What to do:
Tally the lines containing "Starter" in this data. Respond with the tally alone.

Saved entries:
* * *
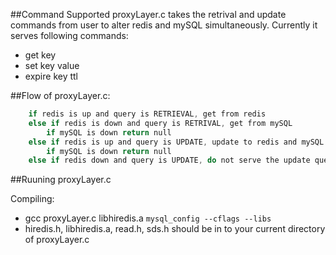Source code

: ##Command Supported
proxyLayer.c takes the retrival and update commands from user to alter redis and mySQL simultaneously. Currently it serves following commands:
- get key
- set key value
- expire key ttl
	
##Flow of proxyLayer.c: 

```c
	if redis is up and query is RETRIEVAL, get from redis
	else if redis is down and query is RETRIVAL, get from mySQL
		if mySQL is down return null
	else if redis is up and query is UPDATE, update to redis and mySQL
		if mySQL is down return null
	else if redis down and query is UPDATE, do not serve the update query
```
##Ruuning proxyLayer.c

Compiling: 
- gcc proxyLayer.c libhiredis.a `mysql_config --cflags --libs`
- hiredis.h, libhiredis.a, read.h, sds.h should be in to your current directory of proxyLayer.c
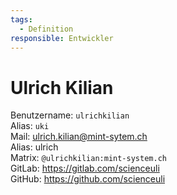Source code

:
 ```yaml
---
tags:
  - Definition
responsible: Entwickler
---
```

# Ulrich Kilian

Benutzername: `ulrichkilian`\
Alias: `uki`\
Mail: <ulrich.kilian@mint-sytem.ch>\
Alias: ulrich\
Matrix: `@ulrichkilian:mint-system.ch`\
GitLab: <https://gitlab.com/scienceuli>\
GitHub: <https://github.com/scienceuli>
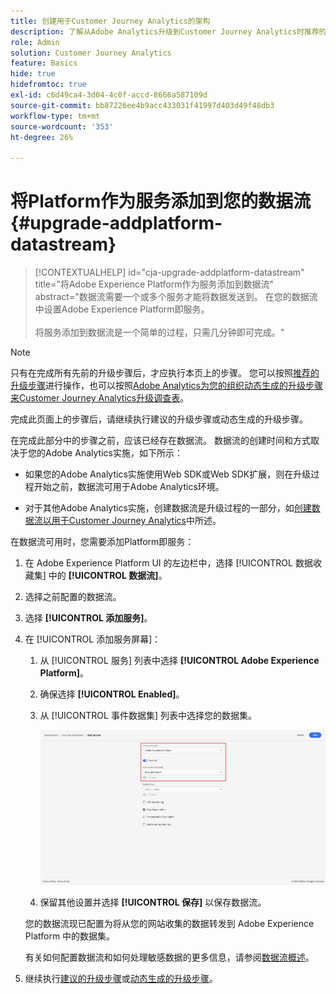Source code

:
 ```yaml
---
title: 创建用于Customer Journey Analytics的架构
description: 了解从Adobe Analytics升级到Customer Journey Analytics时推荐的路径
role: Admin
solution: Customer Journey Analytics
feature: Basics
hide: true
hidefromtoc: true
exl-id: c6d49ca4-3d04-4c0f-accd-8666a587109d
source-git-commit: bb87226ee4b9acc433031f41997d403d49f48db3
workflow-type: tm+mt
source-wordcount: '353'
ht-degree: 26%

---
```


# 将Platform作为服务添加到您的数据流 {#upgrade-addplatform-datastream}

<!-- markdownlint-disable MD034 -->

>[!CONTEXTUALHELP]
>id="cja-upgrade-addplatform-datastream"
>title="将Adobe Experience Platform作为服务添加到数据流"
>abstract="数据流需要一个或多个服务才能将数据发送到。 在您的数据流中设置Adobe Experience Platform即服务。<br><br>将服务添加到数据流是一个简单的过程，只需几分钟即可完成。"

<!-- markdownlint-enable MD034 -->

>[!NOTE]
> 
>只有在完成所有先前的升级步骤后，才应执行本页上的步骤。 您可以按照[推荐的升级步骤](/help/getting-started/cja-upgrade/cja-upgrade-recommendations.md#recommended-upgrade-steps-for-most-organizations)进行操作，也可以按照[Adobe Analytics为您的组织动态生成的升级步骤来Customer Journey Analytics升级调查表](https://gigazelle.github.io/cja-ttv/)。
>
>完成此页面上的步骤后，请继续执行建议的升级步骤或动态生成的升级步骤。

<!-- Should we single source this instead of duplicate it? The following steps were copied from: /help/data-ingestion/aepwebsdk.md-->

在完成此部分中的步骤之前，应该已经存在数据流。 数据流的创建时间和方式取决于您的Adobe Analytics实施，如下所示：

* 如果您的Adobe Analytics实施使用Web SDK或Web SDK扩展，则在升级过程开始之前，数据流可用于Adobe Analytics环境。

* 对于其他Adobe Analytics实施，创建数据流是升级过程的一部分，如[创建数据流以用于Customer Journey Analytics](/help/getting-started/cja-upgrade/cja-upgrade-datastream.md)中所述。

在数据流可用时，您需要添加Platform即服务：

1. 在 Adobe Experience Platform UI 的左边栏中，选择 [!UICONTROL 数据收藏集] 中的 **[!UICONTROL 数据流]**。

1. 选择之前配置的数据流。<!--true?-->

1. 选择 **[!UICONTROL 添加服务]**。

1. 在 [!UICONTROL 添加服务屏幕]：

   1. 从 [!UICONTROL 服务] 列表中选择 **[!UICONTROL Adobe Experience Platform]**。

   1. 确保选择 **[!UICONTROL Enabled]**。

   1. 从 [!UICONTROL 事件数据集] 列表中选择您的数据集。

      ![数据流 AEP 服务](./assets/datastream-aep-service.png)

   1. 保留其他设置并选择 **[!UICONTROL 保存]** 以保存数据流。

   您的数据流现已配置为将从您的网站收集的数据转发到 Adobe Experience Platform 中的数据集。

   有关如何配置数据流和如何处理敏感数据的更多信息，请参阅[数据流概述](https://experienceleague.adobe.com/docs/experience-platform/datastreams/overview.html)。

1. 继续执行[建议的升级步骤](/help/getting-started/cja-upgrade/cja-upgrade-recommendations.md#recommended-upgrade-steps-for-most-organizations)或[动态生成的升级步骤](https://gigazelle.github.io/cja-ttv/)。
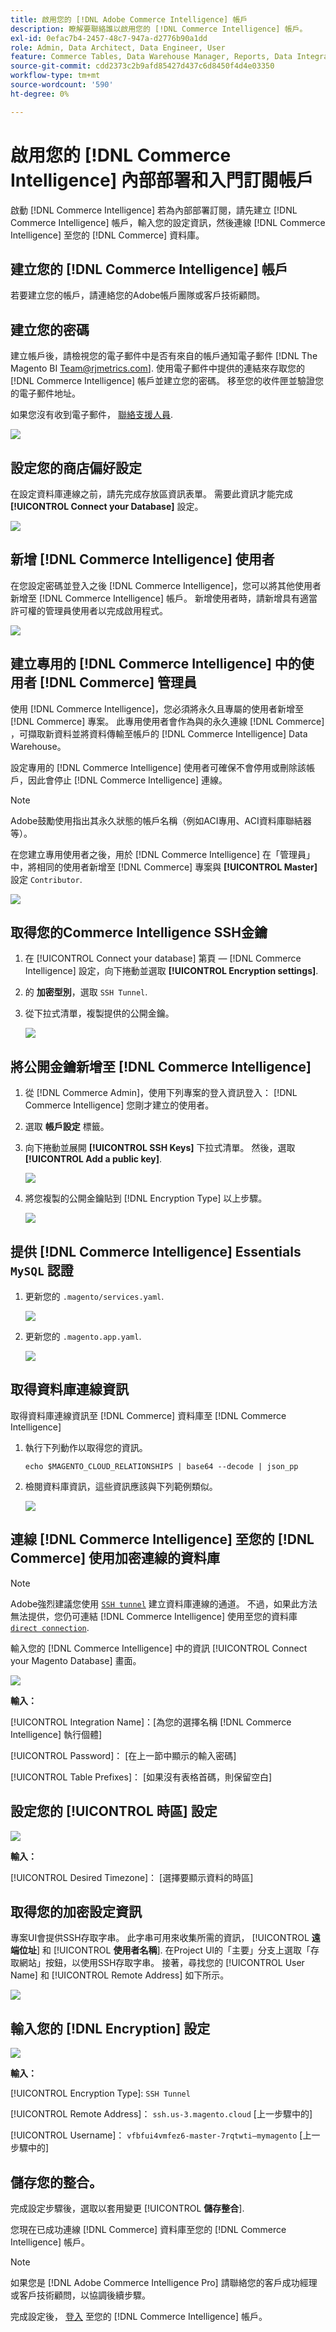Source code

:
```yaml
---
title: 啟用您的 [!DNL Adobe Commerce Intelligence] 帳戶
description: 瞭解要聯絡誰以啟用您的 [!DNL Commerce Intelligence] 帳戶。
exl-id: 0efac7b4-2457-48c7-947a-d2776b90a1dd
role: Admin, Data Architect, Data Engineer, User
feature: Commerce Tables, Data Warehouse Manager, Reports, Data Integration
source-git-commit: cdd2373c2b9afd85427d437c6d8450f4d4e03350
workflow-type: tm+mt
source-wordcount: '590'
ht-degree: 0%

---
```


# 啟用您的 [!DNL Commerce Intelligence] 內部部署和入門訂閱帳戶

啟動 [!DNL Commerce Intelligence] 若為內部部署訂閱，請先建立 [!DNL Commerce Intelligence] 帳戶，輸入您的設定資訊，然後連線 [!DNL Commerce Intelligence] 至您的 [!DNL Commerce] 資料庫。 <!-- For information about activation in `Cloud Starter` projects, see [Activating your [!DNL Commerce Intelligence] Account for `Cloud Starter` Subscriptions](../getting-started/cloud-activation.md).-->

## 建立您的 [!DNL Commerce Intelligence] 帳戶

若要建立您的帳戶，請連絡您的Adobe帳戶團隊或客戶技術顧問。

## 建立您的密碼

建立帳戶後，請檢視您的電子郵件中是否有來自的帳戶通知電子郵件 [!DNL The Magento BI Team@rjmetrics.com]. 使用電子郵件中提供的連結來存取您的 [!DNL Commerce Intelligence] 帳戶並建立您的密碼。 移至您的收件匣並驗證您的電子郵件地址。

如果您沒有收到電子郵件， [聯絡支援人員](https://experienceleague.adobe.com/docs/commerce-knowledge-base/kb/troubleshooting/miscellaneous/mbi-service-policies.html?lang=en).

![](../assets/create-account-4.png)

## 設定您的商店偏好設定

在設定資料庫連線之前，請先完成存放區資訊表單。 需要此資訊才能完成 **[!UICONTROL Connect your Database]** 設定。

![](../assets/create-account-6.png)

## 新增 [!DNL Commerce Intelligence] 使用者

在您設定密碼並登入之後 [!DNL Commerce Intelligence]，您可以將其他使用者新增至 [!DNL Commerce Intelligence] 帳戶。 新增使用者時，請新增具有適當許可權的管理員使用者以完成啟用程式。

![](../assets/create-account-5.png)

## 建立專用的 [!DNL Commerce Intelligence] 中的使用者 [!DNL Commerce] 管理員

使用 [!DNL Commerce Intelligence]，您必須將永久且專屬的使用者新增至 [!DNL Commerce] 專案。 此專用使用者會作為與的永久連線 [!DNL Commerce] ，可擷取新資料並將資料傳輸至帳戶的 [!DNL Commerce Intelligence] Data Warehouse。

設定專用的 [!DNL Commerce Intelligence] 使用者可確保不會停用或刪除該帳戶，因此會停止 [!DNL Commerce Intelligence] 連線。


>[!NOTE]
>
>Adobe鼓勵使用指出其永久狀態的帳戶名稱（例如ACI專用、ACI資料庫聯結器等）。

在您建立專用使用者之後，用於 [!DNL Commerce Intelligence] 在「管理員」中，將相同的使用者新增至 [!DNL Commerce] 專案與 **[!UICONTROL Master]** 設定 `Contributor`.

![](../assets/commerce-add-user-settings.png)

## 取得您的Commerce Intelligence SSH金鑰

1. 在 [!UICONTROL Connect your database] 第頁 —  [!DNL Commerce Intelligence] 設定，向下捲動並選取 **[!UICONTROL Encryption settings]**.

1. 的 **加密型別**，選取 `SSH Tunnel`.

1. 從下拉式清單，複製提供的公開金鑰。

   ![](../assets/encryption-setting-new-account.png)

## 將公開金鑰新增至 [!DNL Commerce Intelligence]

1. 從 [!DNL Commerce Admin]，使用下列專案的登入資訊登入： [!DNL Commerce Intelligence] 您剛才建立的使用者。

1. 選取 **帳戶設定** 標籤。

1. 向下捲動並展開 **[!UICONTROL SSH Keys]** 下拉式清單。 然後，選取 **[!UICONTROL Add a public key]**.

   ![](../assets/add-public-key.png)

1. 將您複製的公開金鑰貼到 [!DNL Encryption Type] 以上步驟。

   ![](../assets/paste-public-key.png)

## 提供 [!DNL Commerce Intelligence] Essentials `MySQL` 認證

1. 更新您的 `.magento/services.yaml`.

   ![](../assets/update-magento-services-yaml.png)

1. 更新您的 `.magento.app.yaml`.

   ![](../assets/magento-app-yaml-relationships.png)

## 取得資料庫連線資訊

取得資料庫連線資訊至 [!DNL Commerce] 資料庫至 [!DNL Commerce Intelligence]

1. 執行下列動作以取得您的資訊。

   `echo $MAGENTO_CLOUD_RELATIONSHIPS | base64 --decode | json_pp`

1. 檢閱資料庫資訊，這些資訊應該與下列範例類似。

   ![](../assets/example-database-information.png)

## 連線 [!DNL Commerce Intelligence] 至您的 [!DNL Commerce] 使用加密連線的資料庫

>[!NOTE]
>
>Adobe強烈建議您使用 [`SSH tunnel`](../data-analyst/importing-data/integrations/mysql-via-ssh-tunnel.md) 建立資料庫連線的通道。 不過，如果此方法無法提供，您仍可連結 [!DNL Commerce Intelligence] 使用至您的資料庫 [`direct connection`](../data-analyst/importing-data/integrations/mysql-via-a-direct-connection.md).

輸入您的 [!DNL Commerce Intelligence] 中的資訊 [!UICONTROL Connect your Magento Database] 畫面。

![](../assets/connect-magento-db.png)

**輸入：**

[!UICONTROL Integration Name]：[為您的選擇名稱 [!DNL Commerce Intelligence] 執行個體]

[!UICONTROL Host]: `mbi.internal`

[!UICONTROL Port]: `3306`

[！UICONTROL使用者名稱]: `mbi`

[!UICONTROL Password]： [在上一節中顯示的輸入密碼]

[!UICONTROL Database Name]: `main`

[!UICONTROL Table Prefixes]： [如果沒有表格首碼，則保留空白]

## 設定您的 [!UICONTROL **時區**] 設定

![](../assets/time-zone-settings.png)

**輸入：**

[!UICONTROL Database Timezone]: `UTC`

[!UICONTROL Desired Timezone]： [選擇要顯示資料的時區]

## 取得您的加密設定資訊

專案UI會提供SSH存取字串。 此字串可用來收集所需的資訊， [!UICONTROL **遠端位址**] 和 [!UICONTROL **使用者名稱**]. 在Project UI的「主要」分支上選取「存取網站」按鈕，以使用SSH存取字串。 接著，尋找您的 [!UICONTROL User Name] 和 [!UICONTROL Remote Address] 如下所示。

![](../assets/master-branch-settings.png)

## 輸入您的 [!DNL Encryption] 設定

![](../assets/encryption-settings-2.png)

**輸入：**

[!UICONTROL Encryption Type]: `SSH Tunnel`

[!UICONTROL Remote Address]： `ssh.us-3.magento.cloud`  [上一步驟中的]

[!UICONTROL Username]： `vfbfui4vmfez6-master-7rqtwti—mymagento`  [上一步驟中的]

[!UICONTROL Port]: `22`

## 儲存您的整合。

完成設定步驟後，選取以套用變更 [!UICONTROL **儲存整合**].

您現在已成功連線 [!DNL Commerce] 資料庫至您的 [!DNL Commerce Intelligence] 帳戶。

>[!NOTE]
>
>如果您是 [!DNL Adobe Commerce Intelligence Pro] 請聯絡您的客戶成功經理或客戶技術顧問，以協調後續步驟。

完成設定後， [登入](../getting-started/sign-in.md) 至您的 [!DNL Commerce Intelligence] 帳戶。

<!---# Activate your [!DNL Commerce Intelligence] Account 

To activate [!DNL Commerce Intelligence] for on-premise or `Cloud Pro` subscriptions, [contact support](https://experienceleague.adobe.com/docs/commerce-knowledge-base/kb/troubleshooting/miscellaneous/mbi-service-policies.html).

>[!NOTE]
>
>Adobe no longer supports new `Cloud Starter` subscriptions.--->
* * *
The answer:
2